The phone companies, by contrast, won't enjoy any improvement in their traditional business if they lay out the $50 billion or more it would take to build a national broadband network. Worse, Hyman says, the Bells are tied to a profit stream from legacy services such as frame-relay transmission (used by corporate networks) and second lines in homes, which deliver margins as high as 70%: "The Bells' network worked because business customers created the profit, while consumers created the scale that allowed the Bells to deploy ubiquitously," Hyman says. "The same doesn't apply to broadband."
VIRTUAL AREA CODES.
The phone companies could be forced to innovate, however, if VOIP takes off. True, the technology still lacks critical mass in the consumer market. But VOIP is getting lots of buzz because it's cheaper than most traditional voice while offering better features.

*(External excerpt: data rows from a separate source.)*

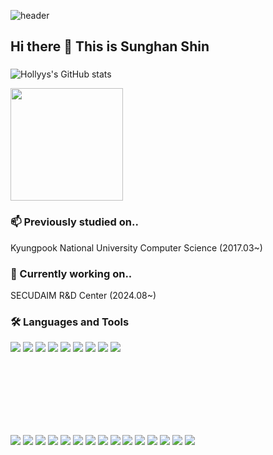 ![header](https://capsule-render.vercel.app/api?type=venom&color=gradient&height=300&section=header&text=Hollyys&fontSize=80&desc=Desc&descSize=20&descAlignY=40)
## Hi there 👋    This is Sunghan Shin
###
![Hollyys's GitHub stats](https://github-readme-stats.vercel.app/api?username=Hollyys&show_icons=true&theme=radical)

<a href="https://github.com/Hollyys"><img align="center" style="height:180px" src="https://github-readme-stats.vercel.app/api/top-langs/?username=Hollyys&layout=compact&theme=nord&hide_border=true" /></a>  

### 📫 Previously studied on..
Kyungpook National University Computer Science (2017.03~)
### 🔭 Currently working on..
SECUDAIM R&D Center (2024.08~)

### 🛠 Languages and Tools
<img src="https://img.shields.io/badge/linux-%23FCC624.svg?&style=for-the-badge&logo=linux&logoColor=black" /></t>
<img src="https://img.shields.io/badge/c-%23A8B9CC.svg?&style=for-the-badge&logo=c&logoColor=black" />
<img src="https://img.shields.io/badge/python-%233776AB.svg?&style=for-the-badge&logo=python&logoColor=white" />
<img src="https://img.shields.io/badge/java-%23007396.svg?&style=for-the-badge&logo=java&logoColor=white" />
<img src="https://img.shields.io/badge/flask-%23000000.svg?&style=for-the-badge&logo=flask&logoColor=white" />
<img src="https://img.shields.io/badge/docker-%232496ED.svg?&style=for-the-badge&logo=docker&logoColor=white" />
<img src="https://img.shields.io/badge/mysql-%234479A1.svg?&style=for-the-badge&logo=mysql&logoColor=white" />
<img src="https://img.shields.io/badge/ros-%2322314E.svg?&style=for-the-badge&logo=ros&logoColor=white" />
<img src="https://img.shields.io/badge/notion-%23000000.svg?&style=for-the-badge&logo=notion&logoColor=white" />

<br/><br/><br/><br/><br/><br/>

<img src="https://img.shields.io/badge/ferrari-%23D40000.svg?&style=for-the-badge&logo=ferrari&logoColor=white" /></t>
<img src="https://img.shields.io/badge/maserati-%230C2340.svg?&style=for-the-badge&logo=maserati&logoColor=white" />
<img src="https://img.shields.io/badge/ieee-%2300629B.svg?&style=for-the-badge&logo=ieee&logoColor=white" />
<img src="https://img.shields.io/badge/bmw-%230066B1.svg?&style=for-the-badge&logo=bmw&logoColor=white" />
<img src="https://img.shields.io/badge/hyundai-%23002C5F.svg?&style=for-the-badge&logo=hyundai&logoColor=white" />
<img src="https://img.shields.io/badge/kia-%2305141F.svg?&style=for-the-badge&logo=kia&logoColor=white" />
<img src="https://img.shields.io/badge/google-%234285F4.svg?&style=for-the-badge&logo=google&logoColor=white" />
<img src="https://img.shields.io/badge/google%20cloud-%234285F4.svg?&style=for-the-badge&logo=google%20cloud&logoColor=white" />
<img src="https://img.shields.io/badge/macos-%23000000.svg?&style=for-the-badge&logo=macos&logoColor=white" />
<img src="https://img.shields.io/badge/ios-%23000000.svg?&style=for-the-badge&logo=ios&logoColor=white" />
<img src="https://img.shields.io/badge/apple-%23000000.svg?&style=for-the-badge&logo=apple&logoColor=white" />
<img src="https://img.shields.io/badge/samsung-%231428A0.svg?&style=for-the-badge&logo=samsung&logoColor=white" />
<img src="https://img.shields.io/badge/porsche-%23B12B28.svg?&style=for-the-badge&logo=porsche&logoColor=white" />
<img src="https://img.shields.io/badge/lamborghini-%23DDB320.svg?&style=for-the-badge&logo=lamborghini&logoColor=black" />
<img src="https://img.shields.io/badge/audi-%23BB0A30.svg?&style=for-the-badge&logo=audi&logoColor=white" />
<!--
**Hollyys/Hollyys** is a ✨ _special_ ✨ repository because its `README.md` (this file) appears on your GitHub profile.

Here are some ideas to get you started:

- 🔭 I’m currently working on ...
- 🌱 I’m currently learning ...
- 👯 I’m looking to collaborate on ...
- 🤔 I’m looking for help with ...
- 💬 Ask me about ...
- 📫 How to reach me: ...
- 😄 Pronouns: ...
- ⚡ Fun fact: ...
-->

For example, VOIP customers can choose to have any area code as part of their phone number --not just the one that represents the region where they live, giving them a "virtual presence" in important business centers such as New York or Chicago.
Moreover, their calls -- and voice mail, too-- will follow them wherever they log in. "VOIP allows integration between your phone and your desktop," says Louis Holder, executive vice-president for product development at VOIP startup Vonage.

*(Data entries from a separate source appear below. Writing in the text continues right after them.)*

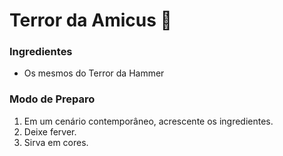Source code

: # Terror da Amicus :rat:

### Ingredientes

- Os mesmos do Terror da Hammer

### Modo de Preparo

1. Em um cenário contemporâneo, acrescente os ingredientes.
2. Deixe ferver.
3. Sirva em cores.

Just when cable operators will turn up the heat on the Bells isn't clear. They haven't yet embraced VOIP -- a surprise in light of their apparent aspirations in the local-phone business and of Comcast's (CMCSA ) purchase of AT&T Broadband last fall. AT&T's Broadband's phone expertise -- and its 1.3 million telephone customers -- supposedly were two of the reasons for the deal. But Comcast CEO Brian Roberts has signaled that he isn't ready to move aggressively into voice.

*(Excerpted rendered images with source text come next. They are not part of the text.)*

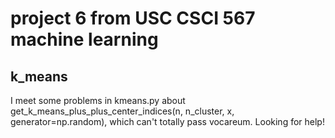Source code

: # project 6 from USC CSCI 567 machine learning
## k_means 
I meet some problems in kmeans.py about get_k_means_plus_plus_center_indices(n, n_cluster, x, generator=np.random), which can't totally pass vocareum. Looking for help! 
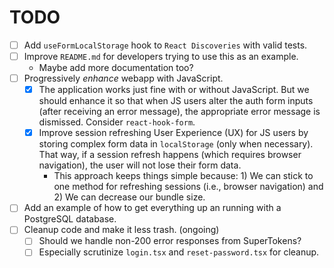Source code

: # TODO

- [ ] Add `useFormLocalStorage` hook to `React Discoveries` with valid tests.
- [ ] Improve `README.md` for developers trying to use this as an example.
  - Maybe add more documentation too?
- [ ] Progressively _enhance_ webapp with JavaScript.
  - [x] The application works just fine with or without JavaScript. But we should enhance it so that when JS users alter the auth form inputs (after receiving an error message), the appropriate error message is dismissed. Consider `react-hook-form`.
  - [x] Improve session refreshing User Experience (UX) for JS users by storing complex form data in `localStorage` (only when necessary). That way, if a session refresh happens (which requires browser navigation), the user will not lose their form data.
    - This approach keeps things simple because: 1) We can stick to one method for refreshing sessions (i.e., browser navigation) and 2) We can decrease our bundle size.
- [ ] Add an example of how to get everything up an running with a PostgreSQL database.
- [ ] Cleanup code and make it less trash. (ongoing)
  - [ ] Should we handle non-200 error responses from SuperTokens?
  - [ ] Especially scrutinize `login.tsx` and `reset-password.tsx` for cleanup.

One reason could be that phone service is a regulated industry, which would require cable operators to meet quality-of-service requirements set by state and federal regulators, as well as provide access to their lines for law-enforcement authorities. Comcast has only one VOIP pilot test under way, in its headquarters city of Philadelphia -- and it says it has no plans for larger tests.
No. 4 cable operator Cox Communications (COX ), which has long been bullish about the idea of bundling voice with its video services, still provides circuit-switched voice services to its 651,000 customers. Says Legg Mason's Levin: "VOIP doesn't take off until Brian Roberts says so. And he's got other things on his mind" -- most prominently, upgrading AT&T Broadband's older cable-TV facilities and rolling out video on demand.
Skeptics fear that by letting the Bells sell long-distance, local-phone calling, and data services, they'll simply solidify their positions as big regional monopolies withouth providing any benefits to consumers. But the momentum toward an all-distance phone industry is already so strong that nothing is likely to stop it. As anyone with a cell phone already knows, the distinctions between a local and a long-distance call are rapidly fading into memory. Eventually, so will the differences between phone, cable, and satellite operators.
Seven years after the Telecommunications Act of 1996 mandated a new age of communications, the revolution's first signs are finally visible.